The Media Research Center’s Free Market Project spent 2005 tracking news reporting on business and economic issues and compiled a list of the most common and most egregious errors. They ran the gamut from omissions to exaggerations and plain misinformation. We have visions of better coverage dancing in our heads for 2006.

10. America should follow French fashion in business
Media Myth: France’s short work week, benefits and loads of vacation time made it a workers’ paradise.

9. We must raise taxes to cope with ballooning deficits
Media Myth: Spending for hurricane recovery and Iraq is driving the U.S. deficit out of control. The only answer is to raise taxes to pay for it all.

8. Global warming is causing stronger hurricanes
Media Myth: Thanks to the U.S. rejection of the Kyoto treaty, global warming is on the rise and warmer oceans are spawning deadlier hurricanes than ever.

7. America is cheap with its foreign aid
Media Myth: At least our good-hearted celebrities understand that compared to other nations, America doesn’t give much to help the world’s poor.

6. Hurricane Katrina will send the economy into a tailspin
Media Myth: With homes and businesses destroyed and the nation’s oil supply hit, the United States will surely hemorrhage jobs and head toward a huge downturn in Katrina’s wake.

5. The housing bubble is about to burst
Media Myth: The housing market, white-hot for so long, is about to go bust and take you and your home’s value with it.

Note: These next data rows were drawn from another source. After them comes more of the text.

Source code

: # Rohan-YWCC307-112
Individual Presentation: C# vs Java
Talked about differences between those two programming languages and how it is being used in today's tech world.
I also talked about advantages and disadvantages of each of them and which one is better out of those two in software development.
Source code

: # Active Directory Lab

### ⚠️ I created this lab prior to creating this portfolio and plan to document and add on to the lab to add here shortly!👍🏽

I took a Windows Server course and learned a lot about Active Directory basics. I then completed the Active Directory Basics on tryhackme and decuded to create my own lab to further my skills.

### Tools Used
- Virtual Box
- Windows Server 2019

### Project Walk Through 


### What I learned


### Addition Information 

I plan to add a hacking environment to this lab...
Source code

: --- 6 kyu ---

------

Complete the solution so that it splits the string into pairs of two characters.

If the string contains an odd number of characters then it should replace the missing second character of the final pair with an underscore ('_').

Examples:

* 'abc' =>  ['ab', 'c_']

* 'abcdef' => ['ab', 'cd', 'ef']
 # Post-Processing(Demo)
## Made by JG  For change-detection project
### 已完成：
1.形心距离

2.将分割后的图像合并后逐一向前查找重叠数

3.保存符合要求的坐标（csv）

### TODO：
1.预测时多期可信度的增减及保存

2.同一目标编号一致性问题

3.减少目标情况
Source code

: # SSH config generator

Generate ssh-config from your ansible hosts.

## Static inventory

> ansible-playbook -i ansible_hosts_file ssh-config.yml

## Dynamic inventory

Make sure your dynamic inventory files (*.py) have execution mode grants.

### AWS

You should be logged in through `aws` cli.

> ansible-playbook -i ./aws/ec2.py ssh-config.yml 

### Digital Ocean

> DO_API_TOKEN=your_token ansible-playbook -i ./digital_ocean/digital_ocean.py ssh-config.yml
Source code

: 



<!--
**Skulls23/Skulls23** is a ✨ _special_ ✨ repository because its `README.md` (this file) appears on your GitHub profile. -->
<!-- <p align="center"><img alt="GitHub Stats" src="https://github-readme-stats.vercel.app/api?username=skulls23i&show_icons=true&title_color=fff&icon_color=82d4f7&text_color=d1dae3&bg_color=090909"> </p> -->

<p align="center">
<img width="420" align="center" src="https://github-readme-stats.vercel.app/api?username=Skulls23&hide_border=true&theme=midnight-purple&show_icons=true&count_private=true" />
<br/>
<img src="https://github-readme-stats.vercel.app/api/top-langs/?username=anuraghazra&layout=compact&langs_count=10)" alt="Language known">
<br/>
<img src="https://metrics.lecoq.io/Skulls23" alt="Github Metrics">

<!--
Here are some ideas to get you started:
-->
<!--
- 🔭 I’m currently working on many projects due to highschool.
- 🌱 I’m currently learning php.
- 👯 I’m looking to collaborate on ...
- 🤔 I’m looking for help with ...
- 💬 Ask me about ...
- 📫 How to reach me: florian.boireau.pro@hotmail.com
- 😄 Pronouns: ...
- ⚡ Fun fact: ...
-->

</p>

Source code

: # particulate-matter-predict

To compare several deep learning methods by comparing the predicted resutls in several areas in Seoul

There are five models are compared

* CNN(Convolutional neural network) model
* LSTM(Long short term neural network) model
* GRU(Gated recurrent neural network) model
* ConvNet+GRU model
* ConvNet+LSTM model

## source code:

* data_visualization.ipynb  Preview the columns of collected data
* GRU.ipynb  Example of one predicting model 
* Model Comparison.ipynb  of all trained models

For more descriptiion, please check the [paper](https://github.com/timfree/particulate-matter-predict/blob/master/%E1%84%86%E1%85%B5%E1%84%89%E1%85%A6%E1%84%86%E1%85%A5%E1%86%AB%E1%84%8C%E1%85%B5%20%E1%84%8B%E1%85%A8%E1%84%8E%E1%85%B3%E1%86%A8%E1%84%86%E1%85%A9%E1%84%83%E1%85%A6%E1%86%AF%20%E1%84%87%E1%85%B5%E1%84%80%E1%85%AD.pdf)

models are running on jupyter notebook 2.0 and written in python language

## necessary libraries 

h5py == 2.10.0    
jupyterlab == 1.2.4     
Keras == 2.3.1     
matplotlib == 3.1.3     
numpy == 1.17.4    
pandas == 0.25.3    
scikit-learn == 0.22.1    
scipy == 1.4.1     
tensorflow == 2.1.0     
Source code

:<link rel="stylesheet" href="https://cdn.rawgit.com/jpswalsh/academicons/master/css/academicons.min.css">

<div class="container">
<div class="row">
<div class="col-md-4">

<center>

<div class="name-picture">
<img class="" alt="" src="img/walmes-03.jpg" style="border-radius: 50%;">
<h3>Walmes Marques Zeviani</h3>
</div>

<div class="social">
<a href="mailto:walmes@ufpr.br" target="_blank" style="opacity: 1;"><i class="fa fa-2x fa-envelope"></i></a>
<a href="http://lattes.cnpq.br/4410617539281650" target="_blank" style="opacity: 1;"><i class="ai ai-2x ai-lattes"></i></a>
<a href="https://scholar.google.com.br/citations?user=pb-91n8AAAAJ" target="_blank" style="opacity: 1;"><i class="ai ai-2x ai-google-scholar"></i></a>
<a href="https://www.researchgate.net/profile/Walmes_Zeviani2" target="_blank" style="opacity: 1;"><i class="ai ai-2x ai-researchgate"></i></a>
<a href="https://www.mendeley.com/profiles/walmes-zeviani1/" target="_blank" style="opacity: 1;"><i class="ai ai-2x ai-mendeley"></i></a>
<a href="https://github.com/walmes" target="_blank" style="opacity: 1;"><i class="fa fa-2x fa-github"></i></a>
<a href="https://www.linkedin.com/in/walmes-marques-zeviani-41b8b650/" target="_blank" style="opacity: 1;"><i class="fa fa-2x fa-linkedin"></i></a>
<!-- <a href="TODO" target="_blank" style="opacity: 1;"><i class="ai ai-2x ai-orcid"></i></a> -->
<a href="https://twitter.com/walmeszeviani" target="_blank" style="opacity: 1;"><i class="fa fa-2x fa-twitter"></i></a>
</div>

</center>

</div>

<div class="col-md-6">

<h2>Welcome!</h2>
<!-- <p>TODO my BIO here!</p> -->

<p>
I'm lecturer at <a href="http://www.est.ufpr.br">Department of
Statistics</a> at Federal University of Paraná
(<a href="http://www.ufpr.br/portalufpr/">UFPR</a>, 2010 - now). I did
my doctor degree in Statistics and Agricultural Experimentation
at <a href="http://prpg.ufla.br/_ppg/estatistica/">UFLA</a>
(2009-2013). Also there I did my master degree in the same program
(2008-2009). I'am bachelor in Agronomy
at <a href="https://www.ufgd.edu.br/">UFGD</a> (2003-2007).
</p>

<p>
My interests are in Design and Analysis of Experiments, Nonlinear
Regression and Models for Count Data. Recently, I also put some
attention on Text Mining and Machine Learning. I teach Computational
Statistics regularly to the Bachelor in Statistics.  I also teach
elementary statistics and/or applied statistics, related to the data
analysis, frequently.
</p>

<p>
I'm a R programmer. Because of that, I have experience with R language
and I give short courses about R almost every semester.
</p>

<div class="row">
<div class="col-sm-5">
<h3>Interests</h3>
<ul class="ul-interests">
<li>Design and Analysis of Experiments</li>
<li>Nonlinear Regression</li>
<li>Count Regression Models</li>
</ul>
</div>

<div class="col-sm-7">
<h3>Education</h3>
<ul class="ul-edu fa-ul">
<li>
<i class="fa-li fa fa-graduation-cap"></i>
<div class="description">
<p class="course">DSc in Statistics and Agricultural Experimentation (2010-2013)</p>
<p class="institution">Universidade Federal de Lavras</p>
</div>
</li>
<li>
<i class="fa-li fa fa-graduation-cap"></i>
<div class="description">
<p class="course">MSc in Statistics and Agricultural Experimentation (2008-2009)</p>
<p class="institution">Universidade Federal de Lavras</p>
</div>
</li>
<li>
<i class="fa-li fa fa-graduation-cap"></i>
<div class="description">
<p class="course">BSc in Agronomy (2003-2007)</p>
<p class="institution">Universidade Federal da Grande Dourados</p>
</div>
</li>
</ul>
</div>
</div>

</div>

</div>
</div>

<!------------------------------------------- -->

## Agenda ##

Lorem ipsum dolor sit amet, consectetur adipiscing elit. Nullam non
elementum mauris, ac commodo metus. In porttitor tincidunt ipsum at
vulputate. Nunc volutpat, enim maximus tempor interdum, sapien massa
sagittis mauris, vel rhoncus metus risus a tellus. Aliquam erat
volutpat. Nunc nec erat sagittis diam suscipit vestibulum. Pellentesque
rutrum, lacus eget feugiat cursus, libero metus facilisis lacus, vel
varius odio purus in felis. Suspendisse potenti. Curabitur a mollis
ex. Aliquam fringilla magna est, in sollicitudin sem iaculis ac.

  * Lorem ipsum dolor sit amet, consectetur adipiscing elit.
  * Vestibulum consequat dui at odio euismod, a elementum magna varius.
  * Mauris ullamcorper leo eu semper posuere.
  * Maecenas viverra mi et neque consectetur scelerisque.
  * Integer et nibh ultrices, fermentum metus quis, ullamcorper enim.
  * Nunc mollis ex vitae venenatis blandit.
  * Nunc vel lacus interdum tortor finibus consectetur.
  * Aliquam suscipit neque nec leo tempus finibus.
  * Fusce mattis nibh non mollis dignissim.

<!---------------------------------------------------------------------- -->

4. Americans are dying to be fat
Media Myth: America is suffering from an obesity epidemic, so we’ve got to keep everyone away from foods and beverages with calories. This has become the nation’s No. 1 health problem and we’re dying at the rate of 400,000 a year.

3. Consumers are choosing between food and fuel
Media Myth: Rising energy prices mean there won’t be much in little Timmy’s stocking this Christmas. Mom and dad can’t heat their home and buy food, so other business sectors are going to get Scrooged.

2. Big, profitable companies are up to no good
Media Myth: Big money-makers like the oil and drug industries should be sharing the wealth. Oil companies were profiting off others’ misfortunes – laughing all the way to the bank while you got squeezed at the pump. And Wal-Mart’s business practices were just as bad.

1. The U.S. economy is hopeless
Media Myth: There are plenty of reasons to doubt the economy. Gas prices; housing bubble; auto workers losing jobs… the evidence is everywhere.